What matters here is that One Piece: Pirate Warriors 3 Deluxe Edition is a good entry point to One Piece as a whole. This is not a game like Fire Emblem Warriors or Dragon Quest Heroes I & II, where people really need some familiarity with the property to appreciate the characters and their ensuing adventures. This game picks up right from the beginning of Luffy and the Straw Hat Pirates. We see Luffy get his iconic hat from Red-Haired Shanks. We watch him recruit the members of his crew, like Zoro and Nami. The story covers everything from Romance Dawn to the Dressarosa, meaning 21 arcs worth of activities are there. While they may not offer the same detail as watching the anime or reading the manga, it is enough to help get people established. The game introduces everyone to every important element, making it easy for everyone to understand.
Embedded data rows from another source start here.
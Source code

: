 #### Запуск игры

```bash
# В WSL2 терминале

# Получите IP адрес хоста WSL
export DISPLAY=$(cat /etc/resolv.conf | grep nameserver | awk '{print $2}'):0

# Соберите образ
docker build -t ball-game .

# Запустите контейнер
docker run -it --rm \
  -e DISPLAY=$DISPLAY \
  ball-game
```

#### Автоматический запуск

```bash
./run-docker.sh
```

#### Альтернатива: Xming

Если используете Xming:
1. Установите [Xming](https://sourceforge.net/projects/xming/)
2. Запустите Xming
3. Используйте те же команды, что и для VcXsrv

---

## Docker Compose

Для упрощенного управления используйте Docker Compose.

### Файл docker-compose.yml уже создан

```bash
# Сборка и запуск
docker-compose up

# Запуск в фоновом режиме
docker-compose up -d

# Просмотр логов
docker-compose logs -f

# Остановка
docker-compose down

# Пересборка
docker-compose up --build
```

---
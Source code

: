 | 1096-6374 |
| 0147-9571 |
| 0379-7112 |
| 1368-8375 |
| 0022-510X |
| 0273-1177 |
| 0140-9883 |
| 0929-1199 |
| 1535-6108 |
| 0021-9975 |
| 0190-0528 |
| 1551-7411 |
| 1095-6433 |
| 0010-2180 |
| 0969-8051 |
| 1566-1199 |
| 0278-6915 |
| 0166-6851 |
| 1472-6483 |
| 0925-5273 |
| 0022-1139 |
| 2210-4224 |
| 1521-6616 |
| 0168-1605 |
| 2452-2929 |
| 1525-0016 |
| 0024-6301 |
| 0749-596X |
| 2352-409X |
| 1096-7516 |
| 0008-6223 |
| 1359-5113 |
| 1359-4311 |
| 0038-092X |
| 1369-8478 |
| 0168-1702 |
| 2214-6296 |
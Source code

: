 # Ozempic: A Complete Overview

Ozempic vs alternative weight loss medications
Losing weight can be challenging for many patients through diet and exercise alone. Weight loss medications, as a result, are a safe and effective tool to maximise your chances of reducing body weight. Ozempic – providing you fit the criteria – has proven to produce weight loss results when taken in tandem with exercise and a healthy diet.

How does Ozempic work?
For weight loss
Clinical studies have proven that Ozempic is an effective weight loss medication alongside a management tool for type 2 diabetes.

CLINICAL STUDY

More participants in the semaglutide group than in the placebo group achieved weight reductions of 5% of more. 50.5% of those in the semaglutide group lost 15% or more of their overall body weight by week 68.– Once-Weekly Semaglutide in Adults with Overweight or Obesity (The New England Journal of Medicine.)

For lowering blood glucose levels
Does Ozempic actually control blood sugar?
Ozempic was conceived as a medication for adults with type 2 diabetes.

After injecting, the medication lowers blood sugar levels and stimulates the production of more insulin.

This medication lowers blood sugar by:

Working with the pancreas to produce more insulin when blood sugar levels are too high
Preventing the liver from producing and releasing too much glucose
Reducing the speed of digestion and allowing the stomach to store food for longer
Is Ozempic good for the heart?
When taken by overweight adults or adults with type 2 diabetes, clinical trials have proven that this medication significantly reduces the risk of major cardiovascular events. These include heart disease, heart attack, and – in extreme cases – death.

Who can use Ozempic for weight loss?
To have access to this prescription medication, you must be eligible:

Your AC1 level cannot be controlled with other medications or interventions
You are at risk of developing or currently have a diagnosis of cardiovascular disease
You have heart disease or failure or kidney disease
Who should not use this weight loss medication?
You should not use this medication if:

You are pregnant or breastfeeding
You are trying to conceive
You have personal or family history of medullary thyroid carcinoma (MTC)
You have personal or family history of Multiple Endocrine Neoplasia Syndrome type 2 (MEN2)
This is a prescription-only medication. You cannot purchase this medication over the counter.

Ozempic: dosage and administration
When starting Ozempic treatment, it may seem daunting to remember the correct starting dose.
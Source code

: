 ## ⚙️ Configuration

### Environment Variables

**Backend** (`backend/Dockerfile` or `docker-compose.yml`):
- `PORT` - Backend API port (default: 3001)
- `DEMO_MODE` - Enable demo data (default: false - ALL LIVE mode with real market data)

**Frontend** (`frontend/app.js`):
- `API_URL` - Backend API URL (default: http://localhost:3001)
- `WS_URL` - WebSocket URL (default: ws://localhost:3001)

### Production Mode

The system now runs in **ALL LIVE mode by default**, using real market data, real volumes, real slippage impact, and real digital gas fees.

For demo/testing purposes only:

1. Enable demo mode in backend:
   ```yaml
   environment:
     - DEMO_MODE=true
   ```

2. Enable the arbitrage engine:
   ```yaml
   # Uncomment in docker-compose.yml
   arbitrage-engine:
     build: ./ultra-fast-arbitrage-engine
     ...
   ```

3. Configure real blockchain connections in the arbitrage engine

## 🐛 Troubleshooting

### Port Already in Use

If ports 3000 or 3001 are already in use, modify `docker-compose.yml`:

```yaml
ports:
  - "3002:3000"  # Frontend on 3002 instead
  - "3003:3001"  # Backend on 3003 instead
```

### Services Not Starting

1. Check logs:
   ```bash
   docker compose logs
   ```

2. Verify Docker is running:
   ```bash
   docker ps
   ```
The Nintendo Switch version of One Piece: Pirate Warriors 3 Deluxe Edition also runs remarkably well. This is not like the PlayStation Vita versions of Musou games, where people see the trade-offs that needed to be made in the name of a portable version. There is little to no lag in the game. I only noticed any sort of slowdown was when playing two-player in multiplayer and both players used their special in a crowded area. Otherwise, there is a respectable number of enemies, things look good and the game plays smoothly docked and undocked.
The best part is single unit cooperative multiplayer. This was added after the Japanese version launched, but is immediately available for One Piece: Pirate Warriors 3 Deluxe Edition’s worldwide release. Each person only needs a single Joy-con to play the game. This is usually rather comfortable, though people with larger hands trying to pull off specific combos may experience some trouble. But in a pinch, it makes it easy to play the game with someone else. Especially if one or both users tends to rely on button-mashing instead of specific combos. It is great to know it is possible to play anywhere easily, without carrying extra peripherals.
One Piece: Pirate Warriors 3 Deluxe Edition works well on the Nintendo Switch for many reasons. It is a welcoming Musou that has no barriers to entry, since its missions do a good job of introducing the characters and setting up the story. It runs well on the system whether it is docked or undocked. Maybe most importantly, its Joy-con compatibility means you can play it everywhere with anyone. It is probably the most accessible version of the game.
One Piece: Pirate Warriors 3 Deluxe Edition is available for the Nintendo Switch.